> **Source data**
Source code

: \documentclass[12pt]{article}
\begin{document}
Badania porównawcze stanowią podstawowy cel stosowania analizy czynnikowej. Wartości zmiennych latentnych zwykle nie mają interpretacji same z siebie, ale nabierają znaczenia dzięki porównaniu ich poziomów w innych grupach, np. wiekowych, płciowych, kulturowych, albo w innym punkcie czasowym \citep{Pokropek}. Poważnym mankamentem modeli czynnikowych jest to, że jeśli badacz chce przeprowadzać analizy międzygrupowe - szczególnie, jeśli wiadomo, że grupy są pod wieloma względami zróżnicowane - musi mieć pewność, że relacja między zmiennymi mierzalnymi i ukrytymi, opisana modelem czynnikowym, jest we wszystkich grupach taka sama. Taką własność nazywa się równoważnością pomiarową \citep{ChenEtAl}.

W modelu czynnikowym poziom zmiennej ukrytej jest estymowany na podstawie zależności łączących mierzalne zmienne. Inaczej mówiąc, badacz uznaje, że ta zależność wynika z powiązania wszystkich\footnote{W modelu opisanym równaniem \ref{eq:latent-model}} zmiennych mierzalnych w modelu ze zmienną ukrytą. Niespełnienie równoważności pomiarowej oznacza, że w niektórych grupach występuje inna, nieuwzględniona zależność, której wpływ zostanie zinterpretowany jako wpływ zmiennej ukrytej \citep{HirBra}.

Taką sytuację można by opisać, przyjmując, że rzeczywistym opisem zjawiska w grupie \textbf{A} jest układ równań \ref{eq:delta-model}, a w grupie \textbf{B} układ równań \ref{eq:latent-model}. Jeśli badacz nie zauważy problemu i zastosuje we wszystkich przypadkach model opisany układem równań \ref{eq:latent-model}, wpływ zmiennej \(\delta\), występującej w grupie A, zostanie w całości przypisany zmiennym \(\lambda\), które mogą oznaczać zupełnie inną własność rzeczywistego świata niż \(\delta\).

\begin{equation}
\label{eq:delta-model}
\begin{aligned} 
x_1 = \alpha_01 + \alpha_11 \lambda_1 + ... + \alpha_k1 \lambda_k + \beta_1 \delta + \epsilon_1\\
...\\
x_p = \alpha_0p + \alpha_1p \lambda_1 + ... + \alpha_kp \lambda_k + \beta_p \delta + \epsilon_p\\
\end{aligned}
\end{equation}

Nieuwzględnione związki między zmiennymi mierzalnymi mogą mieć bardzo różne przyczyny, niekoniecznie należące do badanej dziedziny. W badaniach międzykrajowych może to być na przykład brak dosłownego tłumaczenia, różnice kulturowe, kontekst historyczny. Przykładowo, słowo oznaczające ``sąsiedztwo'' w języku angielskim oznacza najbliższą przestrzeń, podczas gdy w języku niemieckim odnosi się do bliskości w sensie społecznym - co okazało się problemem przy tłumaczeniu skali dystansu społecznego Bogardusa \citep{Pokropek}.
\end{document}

> **About this task**
Could you return all the data above exactly as it appears?

> **Solved problem**
Source code

: \documentclass[12pt]{article}
\begin{document}
Badania porównawcze stanowią podstawowy cel stosowania analizy czynnikowej. Wartości zmiennych latentnych zwykle nie mają interpretacji same z siebie, ale nabierają znaczenia dzięki porównaniu ich poziomów w innych grupach, np. wiekowych, płciowych, kulturowych, albo w innym punkcie czasowym \citep{Pokropek}. Poważnym mankamentem modeli czynnikowych jest to, że jeśli badacz chce przeprowadzać analizy międzygrupowe - szczególnie, jeśli wiadomo, że grupy są pod wieloma względami zróżnicowane - musi mieć pewność, że relacja między zmiennymi mierzalnymi i ukrytymi, opisana modelem czynnikowym, jest we wszystkich grupach taka sama. Taką własność nazywa się równoważnością pomiarową \citep{ChenEtAl}.

W modelu czynnikowym poziom zmiennej ukrytej jest estymowany na podstawie zależności łączących mierzalne zmienne. Inaczej mówiąc, badacz uznaje, że ta zależność wynika z powiązania wszystkich\footnote{W modelu opisanym równaniem \ref{eq:latent-model}} zmiennych mierzalnych w modelu ze zmienną ukrytą. Niespełnienie równoważności pomiarowej oznacza, że w niektórych grupach występuje inna, nieuwzględniona zależność, której wpływ zostanie zinterpretowany jako wpływ zmiennej ukrytej \citep{HirBra}.

Taką sytuację można by opisać, przyjmując, że rzeczywistym opisem zjawiska w grupie \textbf{A} jest układ równań \ref{eq:delta-model}, a w grupie \textbf{B} układ równań \ref{eq:latent-model}. Jeśli badacz nie zauważy problemu i zastosuje we wszystkich przypadkach model opisany układem równań \ref{eq:latent-model}, wpływ zmiennej \(\delta\), występującej w grupie A, zostanie w całości przypisany zmiennym \(\lambda\), które mogą oznaczać zupełnie inną własność rzeczywistego świata niż \(\delta\).

\begin{equation}
\label{eq:delta-model}
\begin{aligned} 
x_1 = \alpha_01 + \alpha_11 \lambda_1 + ... + \alpha_k1 \lambda_k + \beta_1 \delta + \epsilon_1\\
...\\
x_p = \alpha_0p + \alpha_1p \lambda_1 + ... + \alpha_kp \lambda_k + \beta_p \delta + \epsilon_p\\
\end{aligned}
\end{equation}

Nieuwzględnione związki między zmiennymi mierzalnymi mogą mieć bardzo różne przyczyny, niekoniecznie należące do badanej dziedziny. W badaniach międzykrajowych może to być na przykład brak dosłownego tłumaczenia, różnice kulturowe, kontekst historyczny. Przykładowo, słowo oznaczające ``sąsiedztwo'' w języku angielskim oznacza najbliższą przestrzeń, podczas gdy w języku niemieckim odnosi się do bliskości w sensie społecznym - co okazało się problemem przy tłumaczeniu skali dystansu społecznego Bogardusa \citep{Pokropek}.
\end{document}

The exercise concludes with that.